[Stored data entries]
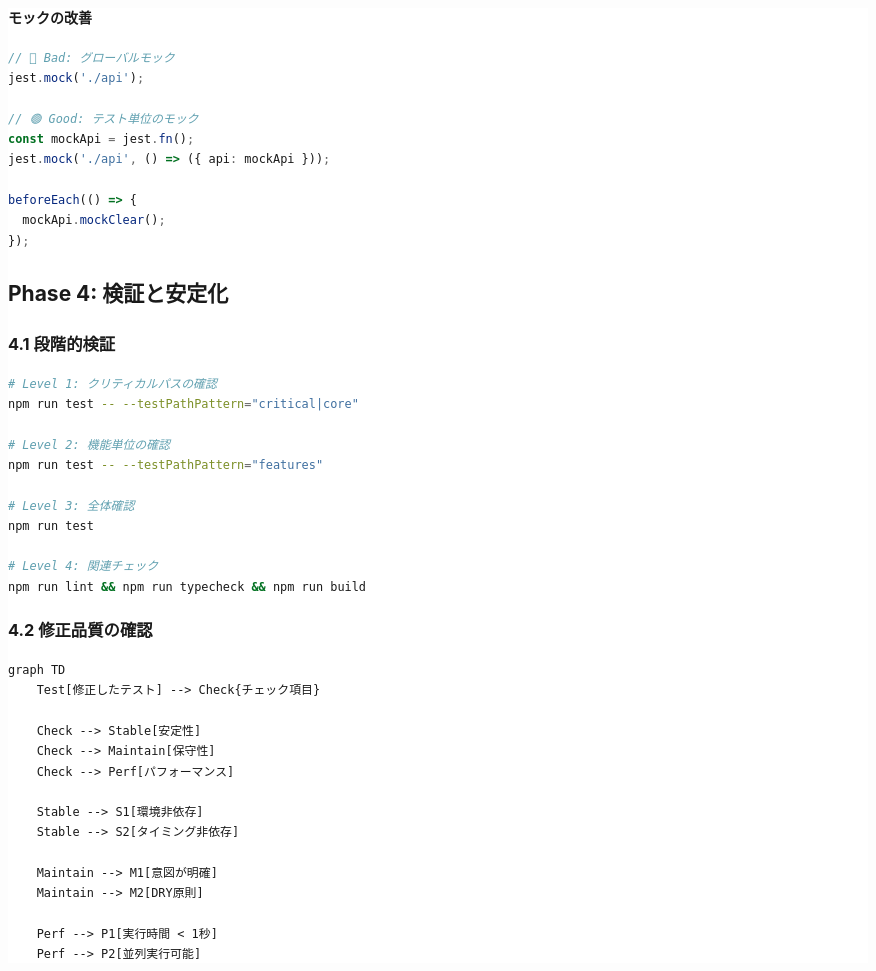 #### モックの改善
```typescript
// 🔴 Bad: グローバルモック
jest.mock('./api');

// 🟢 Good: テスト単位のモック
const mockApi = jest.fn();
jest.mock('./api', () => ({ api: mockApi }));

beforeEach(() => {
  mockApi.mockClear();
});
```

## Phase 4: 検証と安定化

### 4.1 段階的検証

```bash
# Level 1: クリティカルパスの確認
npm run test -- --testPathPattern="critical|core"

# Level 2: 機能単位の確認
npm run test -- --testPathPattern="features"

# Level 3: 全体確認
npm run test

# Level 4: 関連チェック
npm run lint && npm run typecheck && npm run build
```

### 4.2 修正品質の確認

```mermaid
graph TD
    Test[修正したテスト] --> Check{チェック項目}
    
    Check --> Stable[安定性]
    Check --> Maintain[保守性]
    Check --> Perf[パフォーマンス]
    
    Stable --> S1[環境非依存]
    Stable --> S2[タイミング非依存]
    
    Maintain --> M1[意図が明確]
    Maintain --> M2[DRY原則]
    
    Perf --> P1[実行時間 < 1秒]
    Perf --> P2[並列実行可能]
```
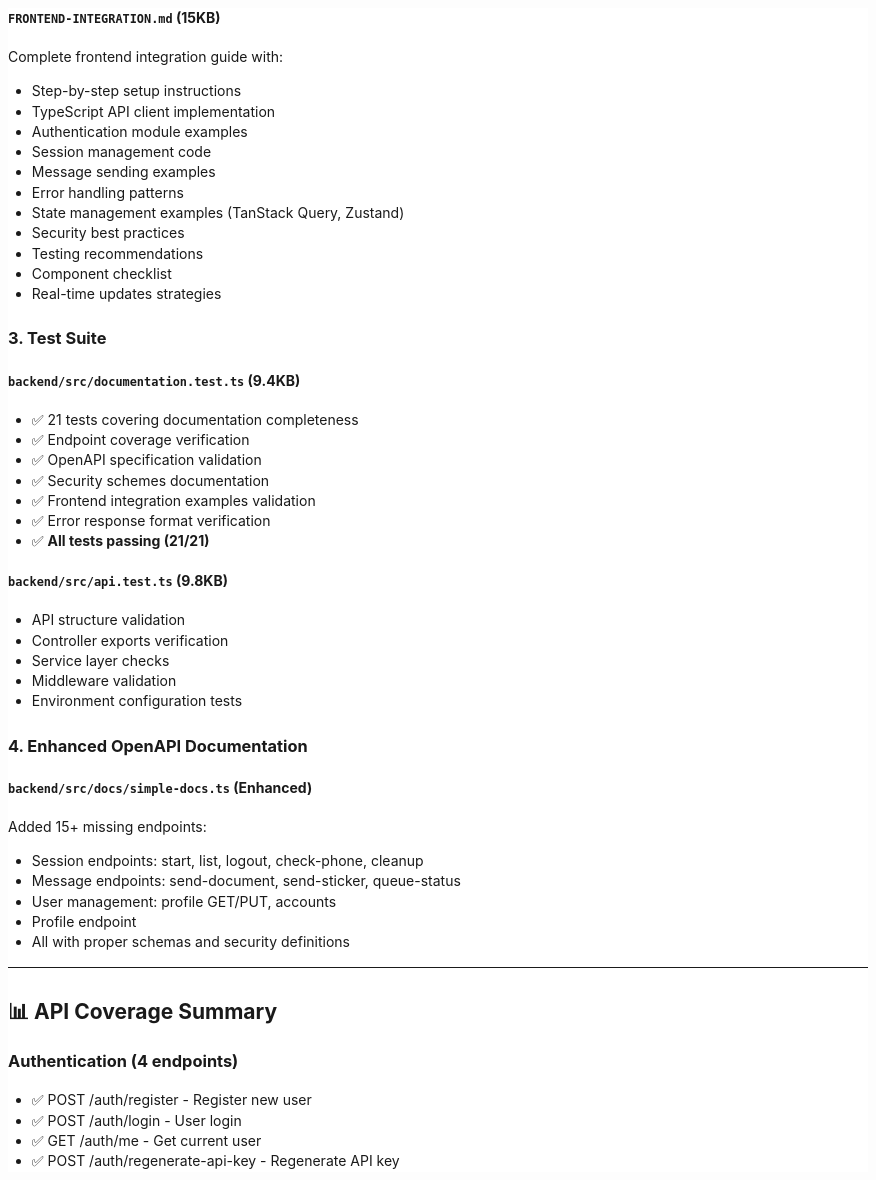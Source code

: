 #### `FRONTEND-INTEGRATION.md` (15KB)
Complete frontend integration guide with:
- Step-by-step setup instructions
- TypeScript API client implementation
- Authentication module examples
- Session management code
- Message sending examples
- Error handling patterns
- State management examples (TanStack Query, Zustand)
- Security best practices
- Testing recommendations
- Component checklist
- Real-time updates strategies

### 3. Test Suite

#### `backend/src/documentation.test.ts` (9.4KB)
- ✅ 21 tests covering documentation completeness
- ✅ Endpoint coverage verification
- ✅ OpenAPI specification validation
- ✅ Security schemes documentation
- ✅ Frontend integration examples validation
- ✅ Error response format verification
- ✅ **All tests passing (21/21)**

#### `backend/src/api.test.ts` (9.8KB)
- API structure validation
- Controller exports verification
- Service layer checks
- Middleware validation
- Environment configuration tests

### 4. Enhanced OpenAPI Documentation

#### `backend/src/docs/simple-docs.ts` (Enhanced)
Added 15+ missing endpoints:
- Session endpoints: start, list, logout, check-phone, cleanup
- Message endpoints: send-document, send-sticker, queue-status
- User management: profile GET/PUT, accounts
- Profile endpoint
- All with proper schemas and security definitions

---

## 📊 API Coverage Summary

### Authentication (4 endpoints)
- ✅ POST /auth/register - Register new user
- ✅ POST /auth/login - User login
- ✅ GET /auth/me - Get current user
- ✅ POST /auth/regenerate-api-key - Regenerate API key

_What this task involves_: A verbatim transcription of the records, pictures excluded, is the required output.

_Solution_:
 #### モックの改善
```typescript
// 🔴 Bad: グローバルモック
jest.mock('./api');

// 🟢 Good: テスト単位のモック
const mockApi = jest.fn();
jest.mock('./api', () => ({ api: mockApi }));

beforeEach(() => {
  mockApi.mockClear();
});
```

## Phase 4: 検証と安定化

### 4.1 段階的検証

```bash
# Level 1: クリティカルパスの確認
npm run test -- --testPathPattern="critical|core"

# Level 2: 機能単位の確認
npm run test -- --testPathPattern="features"

# Level 3: 全体確認
npm run test

# Level 4: 関連チェック
npm run lint && npm run typecheck && npm run build
```

### 4.2 修正品質の確認

```mermaid
graph TD
    Test[修正したテスト] --> Check{チェック項目}
    
    Check --> Stable[安定性]
    Check --> Maintain[保守性]
    Check --> Perf[パフォーマンス]
    
    Stable --> S1[環境非依存]
    Stable --> S2[タイミング非依存]
    
    Maintain --> M1[意図が明確]
    Maintain --> M2[DRY原則]
    
    Perf --> P1[実行時間 < 1秒]
    Perf --> P2[並列実行可能]
```
Source code

: #### `FRONTEND-INTEGRATION.md` (15KB)
Complete frontend integration guide with:
- Step-by-step setup instructions
- TypeScript API client implementation
- Authentication module examples
- Session management code
- Message sending examples
- Error handling patterns
- State management examples (TanStack Query, Zustand)
- Security best practices
- Testing recommendations
- Component checklist
- Real-time updates strategies

### 3. Test Suite

#### `backend/src/documentation.test.ts` (9.4KB)
- ✅ 21 tests covering documentation completeness
- ✅ Endpoint coverage verification
- ✅ OpenAPI specification validation
- ✅ Security schemes documentation
- ✅ Frontend integration examples validation
- ✅ Error response format verification
- ✅ **All tests passing (21/21)**

#### `backend/src/api.test.ts` (9.8KB)
- API structure validation
- Controller exports verification
- Service layer checks
- Middleware validation
- Environment configuration tests

### 4. Enhanced OpenAPI Documentation

#### `backend/src/docs/simple-docs.ts` (Enhanced)
Added 15+ missing endpoints:
- Session endpoints: start, list, logout, check-phone, cleanup
- Message endpoints: send-document, send-sticker, queue-status
- User management: profile GET/PUT, accounts
- Profile endpoint
- All with proper schemas and security definitions

---

## 📊 API Coverage Summary

### Authentication (4 endpoints)
- ✅ POST /auth/register - Register new user
- ✅ POST /auth/login - User login
- ✅ GET /auth/me - Get current user
- ✅ POST /auth/regenerate-api-key - Regenerate API key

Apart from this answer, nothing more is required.